= What is needed =
Would you please return the lines of the entries below starting at the line that has "followed by the" and ending at the line that has "studies in humans.", both included, exactly as they are?

= Entries shown =

>>>

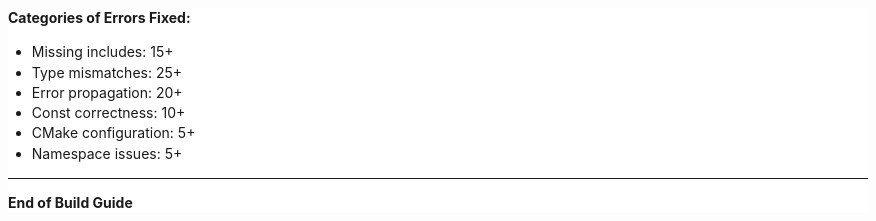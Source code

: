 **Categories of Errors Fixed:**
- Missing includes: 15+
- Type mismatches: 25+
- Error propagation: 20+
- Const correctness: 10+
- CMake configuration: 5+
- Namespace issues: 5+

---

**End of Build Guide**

<<<
>>>

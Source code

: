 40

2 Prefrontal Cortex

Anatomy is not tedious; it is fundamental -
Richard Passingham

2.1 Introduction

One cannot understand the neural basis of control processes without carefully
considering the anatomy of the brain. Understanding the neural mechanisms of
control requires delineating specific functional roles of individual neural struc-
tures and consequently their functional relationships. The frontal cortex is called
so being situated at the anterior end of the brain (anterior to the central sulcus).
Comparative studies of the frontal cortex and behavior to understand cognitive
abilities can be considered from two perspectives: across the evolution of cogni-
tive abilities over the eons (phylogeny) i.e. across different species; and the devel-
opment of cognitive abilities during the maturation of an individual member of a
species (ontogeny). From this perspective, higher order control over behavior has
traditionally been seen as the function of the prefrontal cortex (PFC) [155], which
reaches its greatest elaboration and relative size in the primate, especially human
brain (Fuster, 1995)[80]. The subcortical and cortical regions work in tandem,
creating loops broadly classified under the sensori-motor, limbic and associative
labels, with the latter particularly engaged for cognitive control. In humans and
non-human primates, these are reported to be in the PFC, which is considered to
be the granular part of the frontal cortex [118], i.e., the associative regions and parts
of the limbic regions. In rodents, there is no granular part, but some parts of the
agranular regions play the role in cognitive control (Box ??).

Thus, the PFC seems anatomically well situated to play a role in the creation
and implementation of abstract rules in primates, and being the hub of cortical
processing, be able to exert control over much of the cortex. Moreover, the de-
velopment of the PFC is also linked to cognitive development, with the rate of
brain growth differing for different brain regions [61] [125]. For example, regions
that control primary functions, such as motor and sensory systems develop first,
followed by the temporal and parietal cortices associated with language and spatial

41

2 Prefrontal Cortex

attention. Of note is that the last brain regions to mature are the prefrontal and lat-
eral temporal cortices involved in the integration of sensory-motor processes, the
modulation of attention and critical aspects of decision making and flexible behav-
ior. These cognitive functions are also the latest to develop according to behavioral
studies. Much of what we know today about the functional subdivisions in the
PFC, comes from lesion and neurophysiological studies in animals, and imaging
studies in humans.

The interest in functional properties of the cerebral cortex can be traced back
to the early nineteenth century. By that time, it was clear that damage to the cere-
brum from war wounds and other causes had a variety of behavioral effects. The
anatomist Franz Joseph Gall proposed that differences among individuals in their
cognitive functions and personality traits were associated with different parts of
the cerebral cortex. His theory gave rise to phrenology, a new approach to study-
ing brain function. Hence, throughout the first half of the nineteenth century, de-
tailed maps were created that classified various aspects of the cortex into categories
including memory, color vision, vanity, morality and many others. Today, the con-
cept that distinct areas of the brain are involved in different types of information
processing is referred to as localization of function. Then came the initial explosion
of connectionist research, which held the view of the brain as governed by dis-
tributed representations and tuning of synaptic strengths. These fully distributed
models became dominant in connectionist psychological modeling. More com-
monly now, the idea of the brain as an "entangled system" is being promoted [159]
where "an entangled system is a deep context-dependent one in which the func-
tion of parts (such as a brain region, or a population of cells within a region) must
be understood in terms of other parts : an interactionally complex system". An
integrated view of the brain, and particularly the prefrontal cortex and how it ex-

<<<

= Task solution =
followed by the temporal and parietal cortices associated with language and spatial

41

2 Prefrontal Cortex

attention. Of note is that the last brain regions to mature are the prefrontal and lat-
eral temporal cortices involved in the integration of sensory-motor processes, the
modulation of attention and critical aspects of decision making and flexible behav-
ior. These cognitive functions are also the latest to develop according to behavioral
studies. Much of what we know today about the functional subdivisions in the
PFC, comes from lesion and neurophysiological studies in animals, and imaging
studies in humans.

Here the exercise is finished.